╭─ Input data

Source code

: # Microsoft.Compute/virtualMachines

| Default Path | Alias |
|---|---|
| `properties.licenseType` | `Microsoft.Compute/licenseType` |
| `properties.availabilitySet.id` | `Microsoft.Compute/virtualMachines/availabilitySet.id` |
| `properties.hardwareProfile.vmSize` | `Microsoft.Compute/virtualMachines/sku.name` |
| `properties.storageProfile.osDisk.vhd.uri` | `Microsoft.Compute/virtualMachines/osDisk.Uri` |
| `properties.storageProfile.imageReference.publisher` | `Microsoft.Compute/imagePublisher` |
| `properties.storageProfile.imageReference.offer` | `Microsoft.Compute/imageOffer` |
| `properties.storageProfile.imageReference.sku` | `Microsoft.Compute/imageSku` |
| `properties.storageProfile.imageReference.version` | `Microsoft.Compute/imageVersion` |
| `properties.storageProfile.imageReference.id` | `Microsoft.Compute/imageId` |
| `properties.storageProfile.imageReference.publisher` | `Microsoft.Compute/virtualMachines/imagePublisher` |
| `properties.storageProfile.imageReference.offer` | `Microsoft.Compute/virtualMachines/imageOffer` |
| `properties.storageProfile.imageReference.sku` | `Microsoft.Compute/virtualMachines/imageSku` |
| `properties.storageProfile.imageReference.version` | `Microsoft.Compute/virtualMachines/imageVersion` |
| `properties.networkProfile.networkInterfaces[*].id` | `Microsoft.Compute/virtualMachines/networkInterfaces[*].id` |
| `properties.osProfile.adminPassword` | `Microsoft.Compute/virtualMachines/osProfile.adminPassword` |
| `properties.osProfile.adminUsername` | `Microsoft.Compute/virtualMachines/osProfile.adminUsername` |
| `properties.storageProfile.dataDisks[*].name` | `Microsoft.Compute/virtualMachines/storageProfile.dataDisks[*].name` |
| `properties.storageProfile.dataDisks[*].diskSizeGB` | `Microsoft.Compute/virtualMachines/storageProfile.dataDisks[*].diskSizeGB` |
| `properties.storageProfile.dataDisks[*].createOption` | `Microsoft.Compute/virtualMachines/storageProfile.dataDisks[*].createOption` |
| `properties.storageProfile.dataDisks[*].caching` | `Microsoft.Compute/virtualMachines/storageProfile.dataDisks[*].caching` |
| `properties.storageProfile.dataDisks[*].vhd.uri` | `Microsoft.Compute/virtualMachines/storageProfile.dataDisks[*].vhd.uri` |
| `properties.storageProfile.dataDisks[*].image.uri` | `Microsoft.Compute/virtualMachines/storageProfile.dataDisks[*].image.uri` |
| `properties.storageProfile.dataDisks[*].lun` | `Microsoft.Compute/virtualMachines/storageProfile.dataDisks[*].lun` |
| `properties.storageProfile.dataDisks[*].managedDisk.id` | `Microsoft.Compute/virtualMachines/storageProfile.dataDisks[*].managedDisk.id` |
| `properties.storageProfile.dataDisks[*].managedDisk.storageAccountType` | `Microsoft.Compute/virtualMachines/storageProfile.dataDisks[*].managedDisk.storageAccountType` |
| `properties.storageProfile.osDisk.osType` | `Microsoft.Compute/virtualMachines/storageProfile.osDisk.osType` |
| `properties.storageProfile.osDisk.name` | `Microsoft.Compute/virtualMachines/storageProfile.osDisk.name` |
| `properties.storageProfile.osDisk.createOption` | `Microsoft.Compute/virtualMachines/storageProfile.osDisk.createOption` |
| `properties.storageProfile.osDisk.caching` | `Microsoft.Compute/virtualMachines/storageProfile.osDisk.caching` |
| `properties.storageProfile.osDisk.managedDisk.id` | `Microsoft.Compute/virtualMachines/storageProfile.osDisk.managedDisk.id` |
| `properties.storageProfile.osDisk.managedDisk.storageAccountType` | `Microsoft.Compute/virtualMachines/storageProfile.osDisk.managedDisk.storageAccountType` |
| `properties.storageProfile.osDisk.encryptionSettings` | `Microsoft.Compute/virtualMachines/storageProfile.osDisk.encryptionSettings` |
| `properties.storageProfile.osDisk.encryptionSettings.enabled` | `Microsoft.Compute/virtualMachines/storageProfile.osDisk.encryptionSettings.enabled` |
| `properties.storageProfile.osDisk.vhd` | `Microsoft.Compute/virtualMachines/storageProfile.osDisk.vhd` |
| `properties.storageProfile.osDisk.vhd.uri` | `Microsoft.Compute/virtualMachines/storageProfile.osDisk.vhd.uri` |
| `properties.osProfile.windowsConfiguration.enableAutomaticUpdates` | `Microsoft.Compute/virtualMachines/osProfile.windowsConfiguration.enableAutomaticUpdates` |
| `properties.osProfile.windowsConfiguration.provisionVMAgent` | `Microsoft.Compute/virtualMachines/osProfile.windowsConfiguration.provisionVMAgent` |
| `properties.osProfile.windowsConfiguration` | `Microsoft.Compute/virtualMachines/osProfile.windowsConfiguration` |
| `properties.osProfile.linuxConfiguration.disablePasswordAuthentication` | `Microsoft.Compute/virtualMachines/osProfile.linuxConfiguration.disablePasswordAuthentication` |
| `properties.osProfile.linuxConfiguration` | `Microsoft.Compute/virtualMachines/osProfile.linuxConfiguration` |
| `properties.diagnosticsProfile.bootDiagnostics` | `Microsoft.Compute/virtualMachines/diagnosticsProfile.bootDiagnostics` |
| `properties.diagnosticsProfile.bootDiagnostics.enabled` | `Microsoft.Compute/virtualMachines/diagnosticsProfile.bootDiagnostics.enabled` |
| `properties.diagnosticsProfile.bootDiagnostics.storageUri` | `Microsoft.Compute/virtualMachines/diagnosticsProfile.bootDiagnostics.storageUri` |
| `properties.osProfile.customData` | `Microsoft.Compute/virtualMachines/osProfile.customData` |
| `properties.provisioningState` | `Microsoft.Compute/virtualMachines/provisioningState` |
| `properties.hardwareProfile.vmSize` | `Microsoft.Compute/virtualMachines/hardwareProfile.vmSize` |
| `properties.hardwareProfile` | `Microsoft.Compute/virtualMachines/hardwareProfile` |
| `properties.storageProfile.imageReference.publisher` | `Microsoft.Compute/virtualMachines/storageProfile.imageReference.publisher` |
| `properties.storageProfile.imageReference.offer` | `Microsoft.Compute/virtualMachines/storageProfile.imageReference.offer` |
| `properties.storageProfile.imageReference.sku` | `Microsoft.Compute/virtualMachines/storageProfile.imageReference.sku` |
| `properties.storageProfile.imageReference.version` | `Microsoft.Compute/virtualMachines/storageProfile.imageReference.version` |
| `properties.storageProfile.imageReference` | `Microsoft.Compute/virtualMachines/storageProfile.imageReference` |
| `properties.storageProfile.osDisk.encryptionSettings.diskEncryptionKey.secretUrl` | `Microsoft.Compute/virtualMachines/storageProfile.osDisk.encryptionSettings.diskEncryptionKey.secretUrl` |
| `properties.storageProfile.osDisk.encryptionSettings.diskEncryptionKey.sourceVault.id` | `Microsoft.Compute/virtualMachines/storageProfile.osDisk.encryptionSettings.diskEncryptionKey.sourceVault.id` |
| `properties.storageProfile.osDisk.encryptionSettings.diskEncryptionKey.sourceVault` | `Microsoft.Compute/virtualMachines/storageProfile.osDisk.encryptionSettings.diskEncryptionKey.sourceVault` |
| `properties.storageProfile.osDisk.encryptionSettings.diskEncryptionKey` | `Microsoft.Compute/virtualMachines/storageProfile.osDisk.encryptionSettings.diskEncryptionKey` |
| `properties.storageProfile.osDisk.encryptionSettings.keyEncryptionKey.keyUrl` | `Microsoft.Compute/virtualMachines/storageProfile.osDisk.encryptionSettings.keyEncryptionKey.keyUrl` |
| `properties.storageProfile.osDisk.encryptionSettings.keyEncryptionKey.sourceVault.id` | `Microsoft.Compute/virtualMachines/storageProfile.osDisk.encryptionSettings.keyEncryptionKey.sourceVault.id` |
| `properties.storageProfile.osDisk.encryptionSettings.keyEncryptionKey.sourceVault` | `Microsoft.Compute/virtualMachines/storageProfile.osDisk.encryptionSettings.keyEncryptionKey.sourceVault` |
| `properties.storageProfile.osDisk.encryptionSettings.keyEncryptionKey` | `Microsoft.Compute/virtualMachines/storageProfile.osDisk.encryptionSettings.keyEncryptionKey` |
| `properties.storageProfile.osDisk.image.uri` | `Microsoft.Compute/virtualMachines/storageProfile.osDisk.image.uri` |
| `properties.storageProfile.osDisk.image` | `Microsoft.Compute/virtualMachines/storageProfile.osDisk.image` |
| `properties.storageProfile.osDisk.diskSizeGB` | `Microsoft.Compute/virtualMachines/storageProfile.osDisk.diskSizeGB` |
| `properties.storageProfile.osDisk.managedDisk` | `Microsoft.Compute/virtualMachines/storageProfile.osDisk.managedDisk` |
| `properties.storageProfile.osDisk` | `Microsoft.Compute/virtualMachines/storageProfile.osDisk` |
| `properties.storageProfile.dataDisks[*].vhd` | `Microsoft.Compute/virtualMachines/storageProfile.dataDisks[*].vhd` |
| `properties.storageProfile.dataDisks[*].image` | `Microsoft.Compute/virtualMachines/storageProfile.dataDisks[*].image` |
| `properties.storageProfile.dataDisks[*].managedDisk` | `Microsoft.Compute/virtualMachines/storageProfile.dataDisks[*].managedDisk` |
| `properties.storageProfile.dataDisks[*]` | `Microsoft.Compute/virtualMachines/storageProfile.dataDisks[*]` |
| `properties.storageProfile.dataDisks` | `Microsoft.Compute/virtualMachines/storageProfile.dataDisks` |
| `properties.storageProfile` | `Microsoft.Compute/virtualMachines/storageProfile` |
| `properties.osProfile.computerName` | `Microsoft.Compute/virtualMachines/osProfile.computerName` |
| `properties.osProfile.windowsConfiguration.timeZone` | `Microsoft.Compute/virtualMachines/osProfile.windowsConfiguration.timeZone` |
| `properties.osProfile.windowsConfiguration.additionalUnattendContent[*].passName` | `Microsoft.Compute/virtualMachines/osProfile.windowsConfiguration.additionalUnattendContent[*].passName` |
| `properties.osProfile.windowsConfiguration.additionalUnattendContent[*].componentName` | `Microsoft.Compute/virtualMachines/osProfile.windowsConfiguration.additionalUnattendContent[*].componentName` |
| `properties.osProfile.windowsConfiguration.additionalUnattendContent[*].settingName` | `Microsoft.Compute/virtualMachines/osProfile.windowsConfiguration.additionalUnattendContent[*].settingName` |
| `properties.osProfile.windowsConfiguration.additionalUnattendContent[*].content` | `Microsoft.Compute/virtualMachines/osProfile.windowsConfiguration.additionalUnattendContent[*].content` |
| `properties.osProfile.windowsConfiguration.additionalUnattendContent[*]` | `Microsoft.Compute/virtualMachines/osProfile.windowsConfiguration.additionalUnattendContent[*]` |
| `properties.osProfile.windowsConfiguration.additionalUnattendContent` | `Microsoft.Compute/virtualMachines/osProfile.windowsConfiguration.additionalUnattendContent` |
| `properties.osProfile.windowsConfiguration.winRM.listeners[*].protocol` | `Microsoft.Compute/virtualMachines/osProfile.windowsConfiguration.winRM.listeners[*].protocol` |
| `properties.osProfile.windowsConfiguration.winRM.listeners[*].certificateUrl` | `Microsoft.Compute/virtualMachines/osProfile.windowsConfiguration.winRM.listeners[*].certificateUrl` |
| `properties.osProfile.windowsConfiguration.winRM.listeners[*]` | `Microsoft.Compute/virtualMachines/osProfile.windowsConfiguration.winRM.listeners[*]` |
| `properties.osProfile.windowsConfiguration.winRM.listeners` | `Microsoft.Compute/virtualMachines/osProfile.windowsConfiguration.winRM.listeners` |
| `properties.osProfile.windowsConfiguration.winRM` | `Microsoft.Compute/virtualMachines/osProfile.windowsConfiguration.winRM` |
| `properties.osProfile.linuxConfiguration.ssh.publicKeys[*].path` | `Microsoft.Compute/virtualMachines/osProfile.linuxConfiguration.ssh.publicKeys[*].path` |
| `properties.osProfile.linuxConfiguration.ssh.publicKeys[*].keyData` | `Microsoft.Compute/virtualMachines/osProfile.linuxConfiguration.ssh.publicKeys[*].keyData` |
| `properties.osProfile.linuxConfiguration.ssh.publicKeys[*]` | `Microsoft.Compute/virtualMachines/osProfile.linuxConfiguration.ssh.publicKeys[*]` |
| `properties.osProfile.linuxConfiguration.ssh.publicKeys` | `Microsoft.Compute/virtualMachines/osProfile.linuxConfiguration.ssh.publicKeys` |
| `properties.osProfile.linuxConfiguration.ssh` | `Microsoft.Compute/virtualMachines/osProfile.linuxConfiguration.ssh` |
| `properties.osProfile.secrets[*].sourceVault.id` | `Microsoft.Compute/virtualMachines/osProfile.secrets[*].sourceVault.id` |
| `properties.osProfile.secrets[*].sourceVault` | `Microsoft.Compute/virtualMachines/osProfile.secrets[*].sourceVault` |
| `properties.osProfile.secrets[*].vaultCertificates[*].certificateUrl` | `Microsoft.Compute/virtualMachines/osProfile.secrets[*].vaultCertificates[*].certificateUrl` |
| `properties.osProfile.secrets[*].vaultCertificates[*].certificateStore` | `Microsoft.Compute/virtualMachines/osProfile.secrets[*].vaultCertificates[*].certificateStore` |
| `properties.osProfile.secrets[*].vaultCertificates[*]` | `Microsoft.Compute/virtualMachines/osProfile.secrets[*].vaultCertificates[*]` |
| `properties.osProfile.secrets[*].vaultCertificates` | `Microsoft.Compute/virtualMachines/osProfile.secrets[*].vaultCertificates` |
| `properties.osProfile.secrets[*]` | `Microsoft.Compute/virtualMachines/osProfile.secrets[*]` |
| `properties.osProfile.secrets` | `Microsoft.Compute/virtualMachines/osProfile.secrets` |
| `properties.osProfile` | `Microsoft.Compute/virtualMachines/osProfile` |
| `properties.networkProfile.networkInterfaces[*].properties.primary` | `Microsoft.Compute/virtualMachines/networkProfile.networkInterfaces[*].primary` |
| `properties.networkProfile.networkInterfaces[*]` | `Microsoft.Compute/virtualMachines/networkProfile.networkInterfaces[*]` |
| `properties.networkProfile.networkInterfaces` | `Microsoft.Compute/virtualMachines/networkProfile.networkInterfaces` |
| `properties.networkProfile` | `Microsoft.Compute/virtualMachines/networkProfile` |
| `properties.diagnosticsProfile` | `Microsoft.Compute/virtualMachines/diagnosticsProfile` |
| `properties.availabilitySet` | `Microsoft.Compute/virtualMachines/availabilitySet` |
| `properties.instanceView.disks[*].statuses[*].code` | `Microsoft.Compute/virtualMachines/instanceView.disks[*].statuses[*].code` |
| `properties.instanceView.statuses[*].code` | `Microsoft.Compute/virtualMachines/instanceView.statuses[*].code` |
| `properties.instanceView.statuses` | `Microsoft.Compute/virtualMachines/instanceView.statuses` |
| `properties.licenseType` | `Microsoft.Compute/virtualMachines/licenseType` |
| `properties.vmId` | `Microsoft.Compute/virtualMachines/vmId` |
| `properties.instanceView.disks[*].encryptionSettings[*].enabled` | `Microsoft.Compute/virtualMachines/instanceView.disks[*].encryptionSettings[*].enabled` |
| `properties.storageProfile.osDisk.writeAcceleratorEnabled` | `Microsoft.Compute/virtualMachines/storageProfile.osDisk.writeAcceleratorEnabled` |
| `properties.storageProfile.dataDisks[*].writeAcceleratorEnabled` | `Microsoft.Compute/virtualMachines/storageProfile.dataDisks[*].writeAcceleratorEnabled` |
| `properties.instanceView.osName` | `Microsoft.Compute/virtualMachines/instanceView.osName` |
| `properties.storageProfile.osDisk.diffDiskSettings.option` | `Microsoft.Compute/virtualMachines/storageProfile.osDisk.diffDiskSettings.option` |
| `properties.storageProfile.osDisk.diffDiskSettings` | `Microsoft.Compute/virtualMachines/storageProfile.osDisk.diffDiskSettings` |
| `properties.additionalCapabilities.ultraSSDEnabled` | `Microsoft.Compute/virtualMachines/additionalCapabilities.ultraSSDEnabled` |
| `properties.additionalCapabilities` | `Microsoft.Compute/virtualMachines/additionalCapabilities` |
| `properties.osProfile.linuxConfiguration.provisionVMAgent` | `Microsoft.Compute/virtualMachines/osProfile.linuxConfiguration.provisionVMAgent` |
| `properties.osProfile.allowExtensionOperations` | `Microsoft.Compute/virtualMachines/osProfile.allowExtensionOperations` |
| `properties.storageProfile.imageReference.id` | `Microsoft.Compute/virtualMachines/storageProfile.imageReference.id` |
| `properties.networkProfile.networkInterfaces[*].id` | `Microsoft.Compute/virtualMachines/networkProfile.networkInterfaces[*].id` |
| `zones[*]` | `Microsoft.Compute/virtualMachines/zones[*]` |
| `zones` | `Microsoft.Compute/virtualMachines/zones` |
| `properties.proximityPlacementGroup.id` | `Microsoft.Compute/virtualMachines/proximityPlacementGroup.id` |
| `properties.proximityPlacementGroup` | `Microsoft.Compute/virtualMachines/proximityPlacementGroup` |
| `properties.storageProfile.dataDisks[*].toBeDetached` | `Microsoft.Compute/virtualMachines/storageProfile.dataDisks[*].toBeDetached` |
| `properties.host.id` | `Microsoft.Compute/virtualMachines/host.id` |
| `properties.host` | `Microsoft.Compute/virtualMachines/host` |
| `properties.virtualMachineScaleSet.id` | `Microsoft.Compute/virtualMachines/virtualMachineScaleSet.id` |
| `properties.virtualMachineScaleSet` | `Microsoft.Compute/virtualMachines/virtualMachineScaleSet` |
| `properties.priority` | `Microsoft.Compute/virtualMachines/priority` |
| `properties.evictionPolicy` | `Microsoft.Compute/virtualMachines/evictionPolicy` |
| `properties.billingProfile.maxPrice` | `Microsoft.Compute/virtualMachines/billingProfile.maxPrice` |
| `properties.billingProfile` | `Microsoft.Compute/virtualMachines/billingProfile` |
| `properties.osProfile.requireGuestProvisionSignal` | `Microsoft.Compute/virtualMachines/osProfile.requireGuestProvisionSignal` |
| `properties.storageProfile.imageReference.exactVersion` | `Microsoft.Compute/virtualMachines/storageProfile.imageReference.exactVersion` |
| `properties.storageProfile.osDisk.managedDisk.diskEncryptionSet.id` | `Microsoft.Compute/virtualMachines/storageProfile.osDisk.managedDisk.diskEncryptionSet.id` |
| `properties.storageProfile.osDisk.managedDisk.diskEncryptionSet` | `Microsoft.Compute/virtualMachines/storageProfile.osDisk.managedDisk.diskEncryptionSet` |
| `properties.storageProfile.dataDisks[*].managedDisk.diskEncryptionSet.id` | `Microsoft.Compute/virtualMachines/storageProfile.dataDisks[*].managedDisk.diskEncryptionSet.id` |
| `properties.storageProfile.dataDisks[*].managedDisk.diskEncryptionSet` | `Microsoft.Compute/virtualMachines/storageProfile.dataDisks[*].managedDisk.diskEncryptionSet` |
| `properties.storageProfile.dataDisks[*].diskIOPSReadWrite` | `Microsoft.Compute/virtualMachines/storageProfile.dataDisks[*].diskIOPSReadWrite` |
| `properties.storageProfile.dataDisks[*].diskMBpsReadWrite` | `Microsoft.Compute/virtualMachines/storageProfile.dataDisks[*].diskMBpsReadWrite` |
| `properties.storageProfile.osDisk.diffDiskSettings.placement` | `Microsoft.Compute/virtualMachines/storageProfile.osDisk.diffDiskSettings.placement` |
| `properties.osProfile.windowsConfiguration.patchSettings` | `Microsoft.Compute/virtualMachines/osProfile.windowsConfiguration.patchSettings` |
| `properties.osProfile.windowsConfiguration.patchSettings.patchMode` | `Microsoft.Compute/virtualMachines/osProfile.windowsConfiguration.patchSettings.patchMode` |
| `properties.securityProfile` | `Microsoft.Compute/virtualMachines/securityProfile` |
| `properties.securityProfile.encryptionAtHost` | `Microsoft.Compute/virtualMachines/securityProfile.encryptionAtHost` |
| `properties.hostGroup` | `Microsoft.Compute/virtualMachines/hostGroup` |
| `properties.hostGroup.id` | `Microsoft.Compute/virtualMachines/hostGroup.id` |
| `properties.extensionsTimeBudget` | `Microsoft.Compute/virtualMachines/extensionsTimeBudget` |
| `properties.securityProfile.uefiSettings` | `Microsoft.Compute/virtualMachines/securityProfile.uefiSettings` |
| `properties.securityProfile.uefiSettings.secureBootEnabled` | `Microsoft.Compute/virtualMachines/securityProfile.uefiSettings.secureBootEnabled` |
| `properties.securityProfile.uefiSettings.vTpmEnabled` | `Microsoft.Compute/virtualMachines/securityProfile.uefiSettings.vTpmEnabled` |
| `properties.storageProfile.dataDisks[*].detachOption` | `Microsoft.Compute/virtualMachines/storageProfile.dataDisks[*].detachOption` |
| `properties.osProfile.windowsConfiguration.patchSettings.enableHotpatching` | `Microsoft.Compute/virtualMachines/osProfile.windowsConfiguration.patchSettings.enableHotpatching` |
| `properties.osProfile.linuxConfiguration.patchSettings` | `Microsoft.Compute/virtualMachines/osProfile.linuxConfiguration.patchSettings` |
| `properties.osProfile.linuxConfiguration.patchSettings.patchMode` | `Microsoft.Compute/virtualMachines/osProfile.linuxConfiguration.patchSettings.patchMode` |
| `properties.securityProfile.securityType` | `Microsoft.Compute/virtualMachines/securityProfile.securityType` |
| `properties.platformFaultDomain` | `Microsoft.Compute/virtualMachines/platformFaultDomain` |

╰─

> _Your objective_
Gather and copy every line of the data in which the string "licenseType" is found.

> _Response area_
| `properties.licenseType` | `Microsoft.Compute/licenseType` |
| `properties.licenseType` | `Microsoft.Compute/virtualMachines/licenseType` |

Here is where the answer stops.